On the 16th, Christopher Campbell of Film School Rejects, revisited the headaches Priest caused Disney back in 1994:
“In the summer of 1993, as indie film was gaining in popularity, Disney acquired Miramax Films, the distribution company founded by Harvey and Bob Weinstein. The arthouse shingle was to be an autonomous entity operated with little involvement from its new corporate overlords. But then Miramax acquired Antonia Bird‘s Priest following its premiere at the 1994 Toronto International Film Festival, and the Mouse House learned that even thin strings carry enormous weight.”
Joe Reid talked about The Emmy’s started acknowledging reality TV, on the 20th, over at Vanity Fair:
“At the turn of the millennium, scripted broadcast television was still the dominant daily force in American culture. The audience fracturing and niche content of the streaming age were still decades away. Prestigious cable shows like The Sopranos and Sex and the City usually get all the credit for setting up that shift. But as the Emmys prepare to crown their 17th reality competition winner—with The Amazing Race once again a contender—a look back to the summer of 1999 shows the birth of another revolution, one the Television Academy spent years figuring out how to acknowledge without terrifying the writers, directors, and scripted TV crafts people who saw the genre as an existential threat.”
Also on the 20th, Brian Tallerico of Vulture provided a guide to the real people that inspired the characters of Mindhunter:
“If you’re watching Mindhunter, the Netflix drama based on the true story of the man who pioneered the science of profiling serial killers, you’re probably wondering just how much of it is true. The show’s fictional profiler, FBI agent Holden Ford, makes reference to infamous criminals like Charles Manson and David Berkowitz, but what about the other serial killers who appear on the show? Is Ed Kemper a real person? Were the good guys inspired by actual FBI agents? Below, we separate fact from fiction to explain what’s real and what isn’t in Mindhunter.”
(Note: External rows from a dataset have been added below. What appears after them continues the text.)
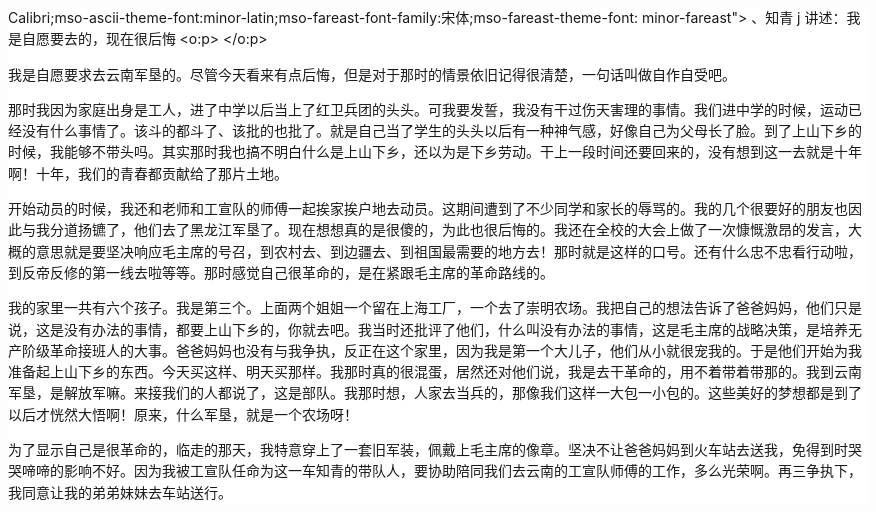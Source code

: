 Calibri;mso-ascii-theme-font:minor-latin;mso-fareast-font-family:宋体;mso-fareast-theme-font:
minor-fareast">
   、知青
  </span>
  j
  <span lang="ZH-CN" style="font-family:宋体;mso-ascii-font-family:
Calibri;mso-ascii-theme-font:minor-latin;mso-fareast-font-family:宋体;mso-fareast-theme-font:
minor-fareast">
   讲述：我是自愿要去的，现在很后悔
  </span>
  <o:p>
  </o:p>
 </p>
 <p class="MsoNormal">
  <span lang="ZH-CN" style="font-family:宋体;mso-ascii-font-family:
Calibri;mso-ascii-theme-font:minor-latin;mso-fareast-font-family:宋体;mso-fareast-theme-font:
minor-fareast">
   我是自愿要求去云南军垦的。尽管今天看来有点后悔，但是对于那时的情景依旧记得很清楚，一句话叫做自作自受吧。
  </span>
  <o:p>
  </o:p>
 </p>
 <p class="MsoNormal">
  <span lang="ZH-CN" style="font-family:宋体;mso-ascii-font-family:
Calibri;mso-ascii-theme-font:minor-latin;mso-fareast-font-family:宋体;mso-fareast-theme-font:
minor-fareast">
   那时我因为家庭出身是工人，进了中学以后当上了红卫兵团的头头。可我要发誓，我没有干过伤天害理的事情。我们进中学的时候，运动已经没有什么事情了。该斗的都斗了、该批的也批了。就是自己当了学生的头头以后有一种神气感，好像自己为父母长了脸。到了上山下乡的时候，我能够不带头吗。其实那时我也搞不明白什么是上山下乡，还以为是下乡劳动。干上一段时间还要回来的，没有想到这一去就是十年啊！十年，我们的青春都贡献给了那片土地。
  </span>
  <o:p>
  </o:p>
 </p>
 <p class="MsoNormal">
  <span lang="ZH-CN" style="font-family:宋体;mso-ascii-font-family:
Calibri;mso-ascii-theme-font:minor-latin;mso-fareast-font-family:宋体;mso-fareast-theme-font:
minor-fareast">
   开始动员的时候，我还和老师和工宣队的师傅一起挨家挨户地去动员。这期间遭到了不少同学和家长的辱骂的。我的几个很要好的朋友也因此与我分道扬镳了，他们去了黑龙江军垦了。现在想想真的是很傻的，为此也很后悔的。我还在全校的大会上做了一次慷慨激昂的发言，大概的意思就是要坚决响应毛主席的号召，到农村去、到边疆去、到祖国最需要的地方去！那时就是这样的口号。还有什么忠不忠看行动啦，到反帝反修的第一线去啦等等。那时感觉自己很革命的，是在紧跟毛主席的革命路线的。
  </span>
  <o:p>
  </o:p>
 </p>
 <p class="MsoNormal">
  <span lang="ZH-CN" style="font-family:宋体;mso-ascii-font-family:
Calibri;mso-ascii-theme-font:minor-latin;mso-fareast-font-family:宋体;mso-fareast-theme-font:
minor-fareast">
   我的家里一共有六个孩子。我是第三个。上面两个姐姐一个留在上海工厂，一个去了崇明农场。我把自己的想法告诉了爸爸妈妈，他们只是说，这是没有办法的事情，都要上山下乡的，你就去吧。我当时还批评了他们，什么叫没有办法的事情，这是毛主席的战略决策，是培养无产阶级革命接班人的大事。爸爸妈妈也没有与我争执，反正在这个家里，因为我是第一个大儿子，他们从小就很宠我的。于是他们开始为我准备起上山下乡的东西。今天买这样、明天买那样。我那时真的很混蛋，居然还对他们说，我是去干革命的，用不着带着带那的。我到云南军垦，是解放军嘛。来接我们的人都说了，这是部队。我那时想，人家去当兵的，那像我们这样一大包一小包的。这些美好的梦想都是到了以后才恍然大悟啊！原来，什么军垦，就是一个农场呀！
  </span>
  <o:p>
  </o:p>
 </p>
 <p class="MsoNormal">
  <span lang="ZH-CN" style="font-family:宋体;mso-ascii-font-family:
Calibri;mso-ascii-theme-font:minor-latin;mso-fareast-font-family:宋体;mso-fareast-theme-font:
minor-fareast">
   为了显示自己是很革命的，临走的那天，我特意穿上了一套旧军装，佩戴上毛主席的像章。坚决不让爸爸妈妈到火车站去送我，免得到时哭哭啼啼的影响不好。因为我被工宣队任命为这一车知青的带队人，要协助陪同我们去云南的工宣队师傅的工作，多么光荣啊。再三争执下，我同意让我的弟弟妹妹去车站送行。
  </span>
  <o:p>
On the 21st, Charles Thorp spoke to the inspiration behind Brittany Runs a Marathon, and gave me an excuse to post an article from Runner’s World:
“The story behind Brittany Runs a Marathon began on a couch, after work, back in 2011. It was late, even for New York, but roommates Brittany O’Neill and Paul Downs Colaizzo were still deep in conversation in their Upper West Side apartment.”
On the 22nd, Eric Todisco of People, discussed a the poll results for the most famous question of our time: Were Ross and Rachel on a break?
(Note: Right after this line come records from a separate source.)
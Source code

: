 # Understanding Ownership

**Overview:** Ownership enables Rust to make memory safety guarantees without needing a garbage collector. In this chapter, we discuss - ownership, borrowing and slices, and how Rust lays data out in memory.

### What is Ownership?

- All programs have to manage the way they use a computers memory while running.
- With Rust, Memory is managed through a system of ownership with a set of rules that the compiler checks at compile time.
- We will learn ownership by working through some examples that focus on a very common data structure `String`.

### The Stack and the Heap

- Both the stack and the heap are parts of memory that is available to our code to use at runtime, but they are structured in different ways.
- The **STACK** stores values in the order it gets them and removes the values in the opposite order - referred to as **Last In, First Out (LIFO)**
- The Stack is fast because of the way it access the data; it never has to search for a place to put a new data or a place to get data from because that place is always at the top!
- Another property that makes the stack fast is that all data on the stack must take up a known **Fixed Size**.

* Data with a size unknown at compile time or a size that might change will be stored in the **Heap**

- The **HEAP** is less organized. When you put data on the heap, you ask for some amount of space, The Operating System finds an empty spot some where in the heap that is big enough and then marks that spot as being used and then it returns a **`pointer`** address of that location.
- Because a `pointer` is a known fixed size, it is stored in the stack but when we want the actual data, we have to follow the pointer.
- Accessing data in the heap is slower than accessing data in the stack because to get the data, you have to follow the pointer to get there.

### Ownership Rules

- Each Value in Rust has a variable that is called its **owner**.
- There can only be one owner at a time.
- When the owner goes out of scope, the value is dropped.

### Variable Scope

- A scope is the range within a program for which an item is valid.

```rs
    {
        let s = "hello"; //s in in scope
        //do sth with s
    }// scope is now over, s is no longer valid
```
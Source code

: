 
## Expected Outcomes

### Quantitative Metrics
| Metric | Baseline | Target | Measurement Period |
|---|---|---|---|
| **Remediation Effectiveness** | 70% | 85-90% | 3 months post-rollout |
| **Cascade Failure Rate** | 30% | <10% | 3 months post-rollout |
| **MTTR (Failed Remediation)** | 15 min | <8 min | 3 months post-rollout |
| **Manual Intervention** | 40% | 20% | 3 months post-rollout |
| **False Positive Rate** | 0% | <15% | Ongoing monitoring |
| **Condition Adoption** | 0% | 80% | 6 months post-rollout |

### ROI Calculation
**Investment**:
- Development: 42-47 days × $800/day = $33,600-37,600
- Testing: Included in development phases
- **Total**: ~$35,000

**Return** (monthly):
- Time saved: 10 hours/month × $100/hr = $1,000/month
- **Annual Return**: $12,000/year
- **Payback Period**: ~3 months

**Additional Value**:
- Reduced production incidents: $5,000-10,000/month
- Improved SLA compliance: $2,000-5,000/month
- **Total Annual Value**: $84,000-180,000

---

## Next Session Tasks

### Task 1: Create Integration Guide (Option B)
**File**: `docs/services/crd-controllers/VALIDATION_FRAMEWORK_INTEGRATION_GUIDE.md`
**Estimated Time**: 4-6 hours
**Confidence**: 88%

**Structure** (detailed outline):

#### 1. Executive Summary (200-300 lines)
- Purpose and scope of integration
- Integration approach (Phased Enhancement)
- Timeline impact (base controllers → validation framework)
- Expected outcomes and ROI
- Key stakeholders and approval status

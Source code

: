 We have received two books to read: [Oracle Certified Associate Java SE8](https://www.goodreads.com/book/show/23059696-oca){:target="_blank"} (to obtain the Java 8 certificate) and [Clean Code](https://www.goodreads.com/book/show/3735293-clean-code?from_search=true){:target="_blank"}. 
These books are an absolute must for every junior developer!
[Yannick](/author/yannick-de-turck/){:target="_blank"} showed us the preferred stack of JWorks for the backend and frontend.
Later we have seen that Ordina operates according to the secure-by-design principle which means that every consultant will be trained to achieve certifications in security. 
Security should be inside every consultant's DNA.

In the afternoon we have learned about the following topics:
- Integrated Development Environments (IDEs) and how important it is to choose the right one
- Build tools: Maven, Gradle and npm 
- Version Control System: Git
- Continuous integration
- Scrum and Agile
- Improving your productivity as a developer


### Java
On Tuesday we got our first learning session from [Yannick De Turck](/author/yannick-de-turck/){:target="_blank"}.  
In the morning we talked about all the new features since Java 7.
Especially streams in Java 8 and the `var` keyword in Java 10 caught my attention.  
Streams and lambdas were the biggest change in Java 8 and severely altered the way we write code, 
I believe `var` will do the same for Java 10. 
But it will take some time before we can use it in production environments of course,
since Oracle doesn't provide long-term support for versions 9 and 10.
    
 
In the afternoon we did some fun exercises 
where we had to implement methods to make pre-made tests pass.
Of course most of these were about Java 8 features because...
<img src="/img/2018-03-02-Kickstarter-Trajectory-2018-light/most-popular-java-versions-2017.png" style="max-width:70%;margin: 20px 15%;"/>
“As Rachel made clear, they were clearly not broken up, so Ross cheated on her when he slept with the hot copy girl, Chloe. Ross, however, insisted they were ‘on a break,’and that warranted him being with another woman. Even when faced with a reconciliation in season 4, Ross couldn’t bring himself to fess up to being in the wrong, ensuring the iconic couple wouldn’t date again (besides a one-night stand in which they conceived baby Emma) until the series finale”
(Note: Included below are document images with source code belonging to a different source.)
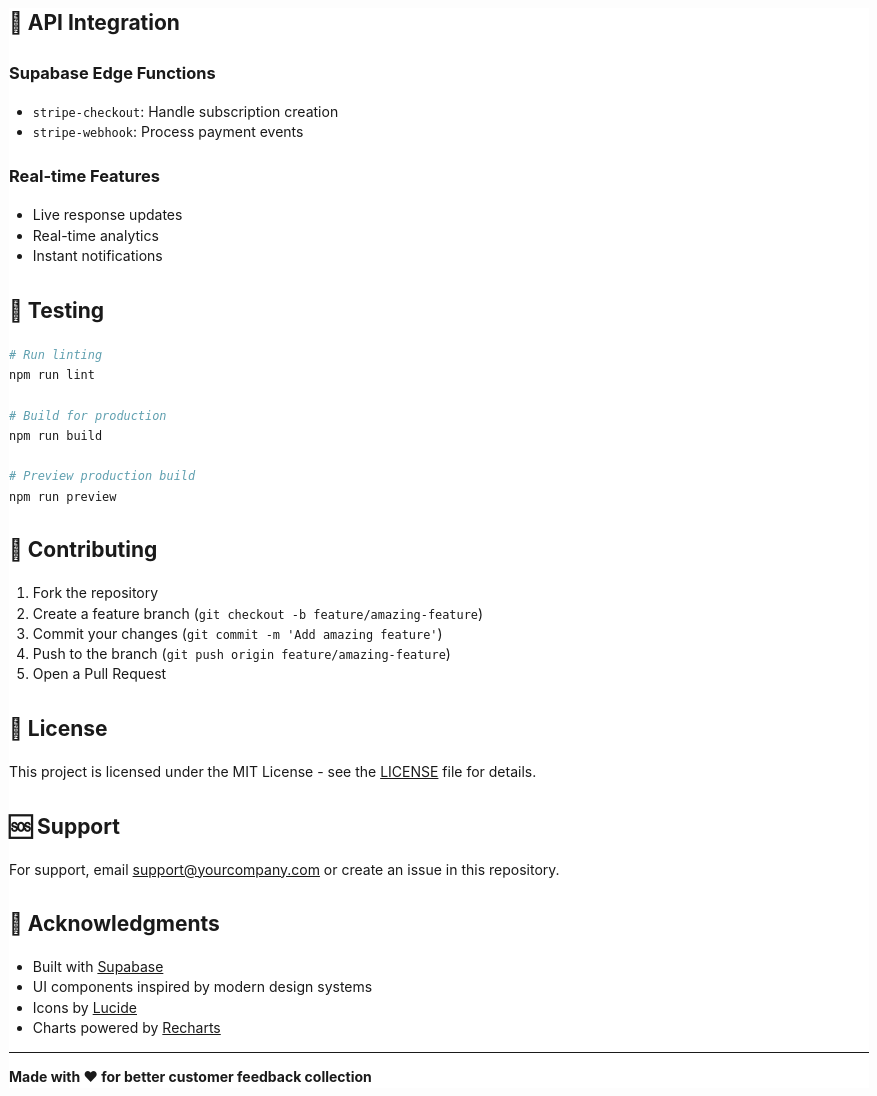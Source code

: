 ## 🔄 API Integration

### Supabase Edge Functions
- `stripe-checkout`: Handle subscription creation
- `stripe-webhook`: Process payment events

### Real-time Features
- Live response updates
- Real-time analytics
- Instant notifications

## 🧪 Testing

```bash
# Run linting
npm run lint

# Build for production
npm run build

# Preview production build
npm run preview
```

## 📝 Contributing

1. Fork the repository
2. Create a feature branch (`git checkout -b feature/amazing-feature`)
3. Commit your changes (`git commit -m 'Add amazing feature'`)
4. Push to the branch (`git push origin feature/amazing-feature`)
5. Open a Pull Request

## 📄 License

This project is licensed under the MIT License - see the [LICENSE](LICENSE) file for details.

## 🆘 Support

For support, email support@yourcompany.com or create an issue in this repository.

## 🙏 Acknowledgments

- Built with [Supabase](https://supabase.com)
- UI components inspired by modern design systems
- Icons by [Lucide](https://lucide.dev)
- Charts powered by [Recharts](https://recharts.org)

---

**Made with ❤️ for better customer feedback collection**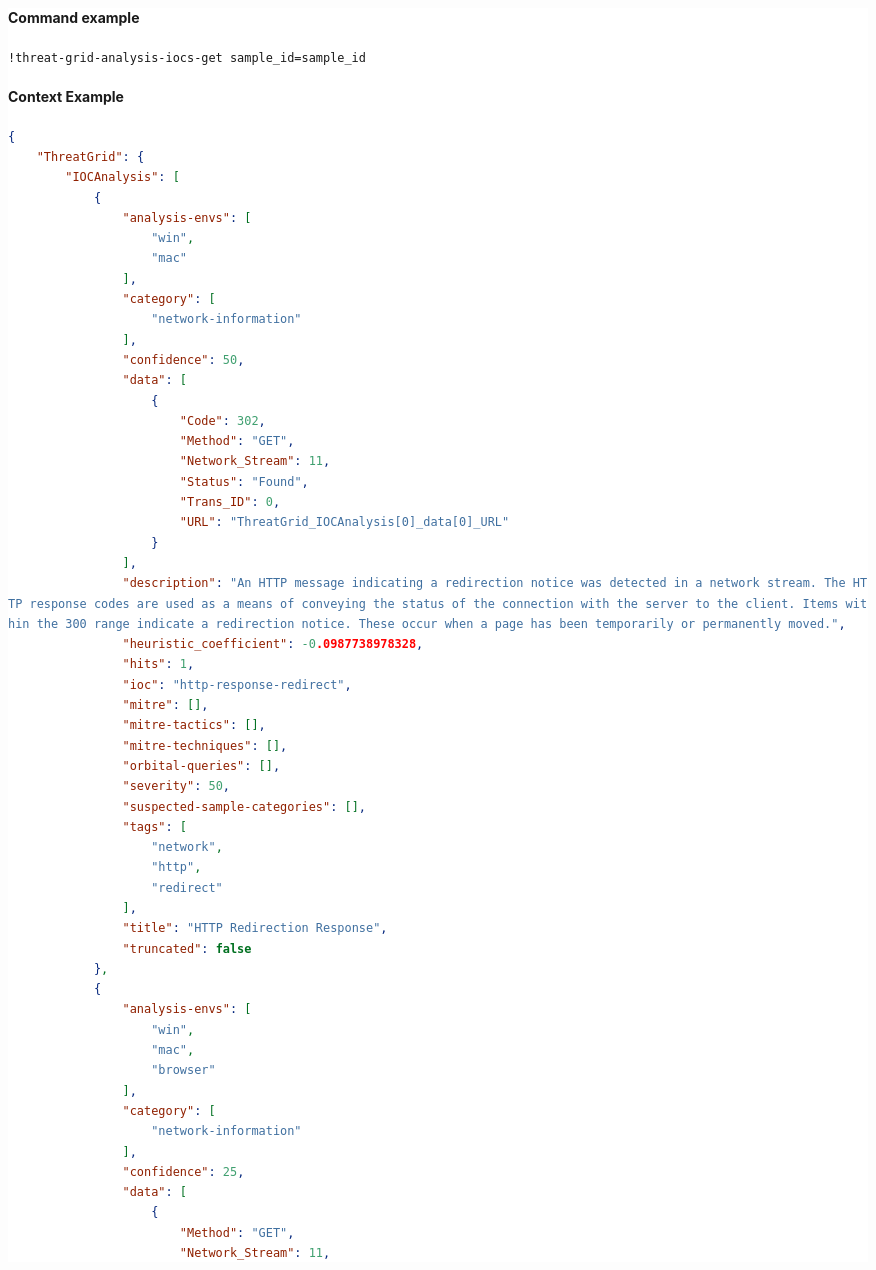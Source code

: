 #### Command example

```!threat-grid-analysis-iocs-get sample_id=sample_id```

#### Context Example

```json
{
    "ThreatGrid": {
        "IOCAnalysis": [
            {
                "analysis-envs": [
                    "win",
                    "mac"
                ],
                "category": [
                    "network-information"
                ],
                "confidence": 50,
                "data": [
                    {
                        "Code": 302,
                        "Method": "GET",
                        "Network_Stream": 11,
                        "Status": "Found",
                        "Trans_ID": 0,
                        "URL": "ThreatGrid_IOCAnalysis[0]_data[0]_URL"
                    }
                ],
                "description": "An HTTP message indicating a redirection notice was detected in a network stream. The HTTP response codes are used as a means of conveying the status of the connection with the server to the client. Items within the 300 range indicate a redirection notice. These occur when a page has been temporarily or permanently moved.",
                "heuristic_coefficient": -0.0987738978328,
                "hits": 1,
                "ioc": "http-response-redirect",
                "mitre": [],
                "mitre-tactics": [],
                "mitre-techniques": [],
                "orbital-queries": [],
                "severity": 50,
                "suspected-sample-categories": [],
                "tags": [
                    "network",
                    "http",
                    "redirect"
                ],
                "title": "HTTP Redirection Response",
                "truncated": false
            },
            {
                "analysis-envs": [
                    "win",
                    "mac",
                    "browser"
                ],
                "category": [
                    "network-information"
                ],
                "confidence": 25,
                "data": [
                    {
                        "Method": "GET",
                        "Network_Stream": 11,
```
Finally, Elisabeth Donnelly of BuzzFeed, asked when Kristin Dunst will get her due, also on the 22nd:
“Dunst is — above and beyond — the reason to watch On Becoming a God, which, to its credit, is a consistently surprising show, and to its detriment is not directed by the Coen brothers or David Lynch. The worries that plague Krystal’s everyday life feel more relevant than ever. How do you live a life of ease in a society where the cards are stacked against you? What are the lies and confidence tricks that someone can use to get to the top? If the show keeps going, it could be an iconic role for Dunst, dressed in airbrushed Florida kitsch and sporting a twangy accent. But mostly, watching it made me realize how much I missed seeing the name ‘Kirsten Dunst’ on the screen — and how underrated Dunst remains as an actor and artist.”